§ Work to complete
In the data below, which lines hold "frac"? Copy every one.

++++ Data under study

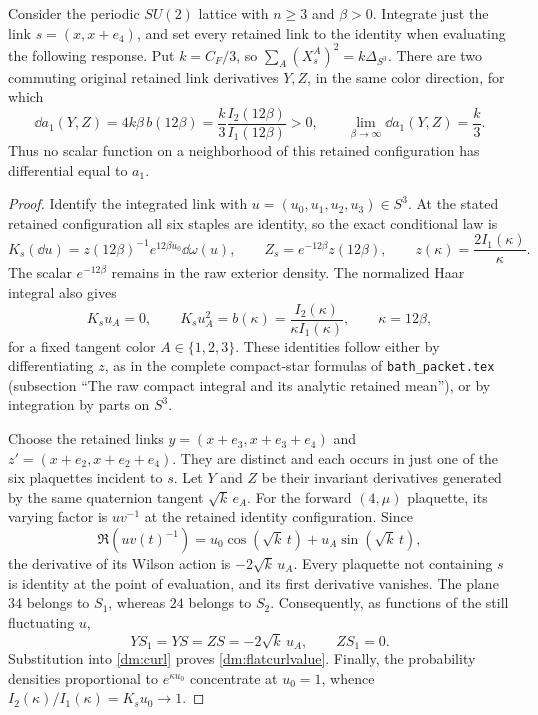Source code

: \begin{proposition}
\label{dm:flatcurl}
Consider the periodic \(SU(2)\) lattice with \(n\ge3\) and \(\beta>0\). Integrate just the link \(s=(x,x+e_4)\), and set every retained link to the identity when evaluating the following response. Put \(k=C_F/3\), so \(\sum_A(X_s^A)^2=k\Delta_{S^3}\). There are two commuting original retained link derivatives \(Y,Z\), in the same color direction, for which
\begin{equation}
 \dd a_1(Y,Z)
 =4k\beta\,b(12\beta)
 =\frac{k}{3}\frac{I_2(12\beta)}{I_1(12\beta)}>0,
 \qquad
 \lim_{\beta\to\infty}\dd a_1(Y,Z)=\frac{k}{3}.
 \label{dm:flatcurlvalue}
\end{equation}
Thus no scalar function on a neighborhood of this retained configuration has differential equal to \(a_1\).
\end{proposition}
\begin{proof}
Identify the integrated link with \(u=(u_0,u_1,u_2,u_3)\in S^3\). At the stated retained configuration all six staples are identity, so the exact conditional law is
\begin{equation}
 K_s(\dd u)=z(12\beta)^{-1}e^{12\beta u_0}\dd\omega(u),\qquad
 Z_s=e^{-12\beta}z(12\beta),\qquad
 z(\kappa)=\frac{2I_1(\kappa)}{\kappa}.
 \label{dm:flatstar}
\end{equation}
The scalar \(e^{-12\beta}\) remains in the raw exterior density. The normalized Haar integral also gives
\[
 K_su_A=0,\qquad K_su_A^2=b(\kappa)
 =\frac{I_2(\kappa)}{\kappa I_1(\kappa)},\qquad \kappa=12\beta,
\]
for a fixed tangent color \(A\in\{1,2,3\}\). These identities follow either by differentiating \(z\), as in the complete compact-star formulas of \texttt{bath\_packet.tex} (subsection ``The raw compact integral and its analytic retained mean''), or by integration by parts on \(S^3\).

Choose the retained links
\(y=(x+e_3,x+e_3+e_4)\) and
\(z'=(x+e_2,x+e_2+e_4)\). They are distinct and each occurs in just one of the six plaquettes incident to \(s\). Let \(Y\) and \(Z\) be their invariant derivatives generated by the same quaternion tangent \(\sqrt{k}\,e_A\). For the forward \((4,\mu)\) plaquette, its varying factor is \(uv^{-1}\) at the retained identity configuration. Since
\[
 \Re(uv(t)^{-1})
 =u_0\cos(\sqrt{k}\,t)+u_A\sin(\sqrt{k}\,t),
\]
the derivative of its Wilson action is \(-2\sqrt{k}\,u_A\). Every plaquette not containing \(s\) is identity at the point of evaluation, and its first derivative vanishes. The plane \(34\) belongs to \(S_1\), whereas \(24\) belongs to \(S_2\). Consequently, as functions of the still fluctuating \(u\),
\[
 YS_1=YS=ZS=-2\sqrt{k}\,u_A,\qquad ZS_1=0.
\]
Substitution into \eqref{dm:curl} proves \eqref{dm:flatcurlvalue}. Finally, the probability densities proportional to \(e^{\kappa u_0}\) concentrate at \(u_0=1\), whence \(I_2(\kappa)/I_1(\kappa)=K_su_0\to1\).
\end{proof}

++++++++
++++ Data under study

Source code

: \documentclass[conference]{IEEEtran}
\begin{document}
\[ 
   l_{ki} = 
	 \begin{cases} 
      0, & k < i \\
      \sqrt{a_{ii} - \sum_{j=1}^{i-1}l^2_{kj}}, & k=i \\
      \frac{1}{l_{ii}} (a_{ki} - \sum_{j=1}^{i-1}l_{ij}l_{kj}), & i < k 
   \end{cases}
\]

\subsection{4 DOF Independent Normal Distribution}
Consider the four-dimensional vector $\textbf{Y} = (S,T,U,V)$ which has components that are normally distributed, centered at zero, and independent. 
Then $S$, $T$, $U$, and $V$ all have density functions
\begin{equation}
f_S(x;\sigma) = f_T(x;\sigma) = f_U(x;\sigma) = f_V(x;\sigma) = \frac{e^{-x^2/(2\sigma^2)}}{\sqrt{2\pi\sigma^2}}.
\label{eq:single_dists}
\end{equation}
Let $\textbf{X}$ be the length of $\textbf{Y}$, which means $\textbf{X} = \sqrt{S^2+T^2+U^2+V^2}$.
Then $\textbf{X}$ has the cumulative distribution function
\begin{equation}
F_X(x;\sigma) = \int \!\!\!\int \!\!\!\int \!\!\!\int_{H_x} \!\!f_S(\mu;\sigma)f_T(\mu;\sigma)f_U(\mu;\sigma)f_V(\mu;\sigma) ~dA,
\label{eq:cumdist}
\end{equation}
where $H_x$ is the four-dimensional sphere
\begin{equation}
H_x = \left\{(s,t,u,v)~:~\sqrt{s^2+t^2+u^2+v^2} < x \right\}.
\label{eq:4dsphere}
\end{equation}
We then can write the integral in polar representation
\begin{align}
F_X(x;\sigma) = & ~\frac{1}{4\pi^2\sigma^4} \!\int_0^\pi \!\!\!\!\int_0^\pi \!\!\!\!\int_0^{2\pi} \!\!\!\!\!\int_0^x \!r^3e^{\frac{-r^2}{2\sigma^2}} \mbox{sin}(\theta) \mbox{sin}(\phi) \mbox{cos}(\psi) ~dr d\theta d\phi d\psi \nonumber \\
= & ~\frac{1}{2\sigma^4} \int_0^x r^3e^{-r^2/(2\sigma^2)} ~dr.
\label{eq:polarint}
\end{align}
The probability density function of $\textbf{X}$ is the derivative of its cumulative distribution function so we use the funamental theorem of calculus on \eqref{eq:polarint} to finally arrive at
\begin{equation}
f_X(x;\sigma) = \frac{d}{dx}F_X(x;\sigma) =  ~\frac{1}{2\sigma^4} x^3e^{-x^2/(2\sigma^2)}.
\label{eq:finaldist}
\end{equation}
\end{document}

++++++++

§ Answer space
 =\frac{k}{3}\frac{I_2(12\beta)}{I_1(12\beta)}>0,
 \lim_{\beta\to\infty}\dd a_1(Y,Z)=\frac{k}{3}.
 z(\kappa)=\frac{2I_1(\kappa)}{\kappa}.
 =\frac{I_2(\kappa)}{\kappa I_1(\kappa)},\qquad \kappa=12\beta,
      \frac{1}{l_{ii}} (a_{ki} - \sum_{j=1}^{i-1}l_{ij}l_{kj}), & i < k 
f_S(x;\sigma) = f_T(x;\sigma) = f_U(x;\sigma) = f_V(x;\sigma) = \frac{e^{-x^2/(2\sigma^2)}}{\sqrt{2\pi\sigma^2}}.
F_X(x;\sigma) = & ~\frac{1}{4\pi^2\sigma^4} \!\int_0^\pi \!\!\!\!\int_0^\pi \!\!\!\!\int_0^{2\pi} \!\!\!\!\!\int_0^x \!r^3e^{\frac{-r^2}{2\sigma^2}} \mbox{sin}(\theta) \mbox{sin}(\phi) \mbox{cos}(\psi) ~dr d\theta d\phi d\psi \nonumber \\
= & ~\frac{1}{2\sigma^4} \int_0^x r^3e^{-r^2/(2\sigma^2)} ~dr.
f_X(x;\sigma) = \frac{d}{dx}F_X(x;\sigma) =  ~\frac{1}{2\sigma^4} x^3e^{-x^2/(2\sigma^2)}.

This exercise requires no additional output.